Таким образом, отработанный подход позволяет довольно эффективно отличать выборки с сигналами от выборок без сигнала. Вероятно он будет работать не только для последовательностей Шайна-Дальгарно разных бактерий, но и для других консервативных сигналов.

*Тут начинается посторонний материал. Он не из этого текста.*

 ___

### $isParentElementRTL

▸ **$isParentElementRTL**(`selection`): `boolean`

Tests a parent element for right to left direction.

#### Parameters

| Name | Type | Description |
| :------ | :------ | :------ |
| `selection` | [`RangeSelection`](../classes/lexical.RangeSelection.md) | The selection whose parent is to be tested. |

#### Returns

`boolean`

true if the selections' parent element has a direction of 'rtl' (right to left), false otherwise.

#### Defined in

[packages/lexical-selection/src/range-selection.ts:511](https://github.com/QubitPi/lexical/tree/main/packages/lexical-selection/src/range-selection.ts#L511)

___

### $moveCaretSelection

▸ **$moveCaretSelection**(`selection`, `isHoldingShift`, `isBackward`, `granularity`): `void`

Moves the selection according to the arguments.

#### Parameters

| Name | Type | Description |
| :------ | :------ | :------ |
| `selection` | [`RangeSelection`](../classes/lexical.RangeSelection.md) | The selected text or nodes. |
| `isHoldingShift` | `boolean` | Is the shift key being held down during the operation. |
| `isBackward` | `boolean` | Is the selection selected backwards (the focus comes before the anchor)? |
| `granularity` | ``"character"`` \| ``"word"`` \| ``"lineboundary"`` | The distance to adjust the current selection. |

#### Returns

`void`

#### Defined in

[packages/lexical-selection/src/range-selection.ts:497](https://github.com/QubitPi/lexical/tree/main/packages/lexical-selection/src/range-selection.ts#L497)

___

Задание 3. Вычисление информационного содержания и построение LOGO

По обучающей выборке была построена матрица информационного содержания с помощью моего скрипта по ссылке ниже (сама матрица приведена в Таблице 3):

Скрипт для построения матрицы информационного содержания

Таблица 3. Матрица информационного содержания для последовательности Шайна-Дальгарно бактерии Bacillus Subtilis

Баз. частоты 1 2 3 4 5 6
A 0.281 1.25 -0.14 -0.13 1.51 -0.12 -0.15
G 0.219 -0.12 1.83 1.92 -0.12 1.92 1.47
T 0.281 -0.14 -0.09 -0.05 -0.07 -0.08 -0.14
C 0.219 -0.09 -0.05 -0.06 -0.05 -0.03 -0.10

А затем LOGO был построен с помощью сервиса WebLOGO 3:

LOGO
Рис. 5 LOGO для последоватльности Шайна-Дальгарно бактерии Bacillus Subtilis

Задание 4. Вычисление числа сайтов GAATTC в полном геноме одного штамма E.coli

Число сайтов GAATTC было вычислено в полном геноме E.coli O157:H7 Sakai с помощью моего скрипта, доступного по ссылке ниже:

Скрипт для подсчета сайтов

Число сайтов оказалось равным 801, что явно ниже ожидаемого по случайным причинам числа сайтов 1245. Если считать число сайтов в геноме распределенным по Пуассону, то вероятность получить такое число сайтов или меньше по случайным причинам составляет 1,55*10^-41 (посчитано в WolframAlpha). Наблюдаемое явления можно объяснить тем, что данный сайт является сайтом рестрикции EcoRI - рестриктазы, которая экспрессируется в E.coli для защиты от бактрериофагов. По видимому, несмотря на защиту этих сайтов в геноме бактерии метилированием (рестриктаза не режет метилированную ДНК), данные сайты все равно находятся под давлением отбора.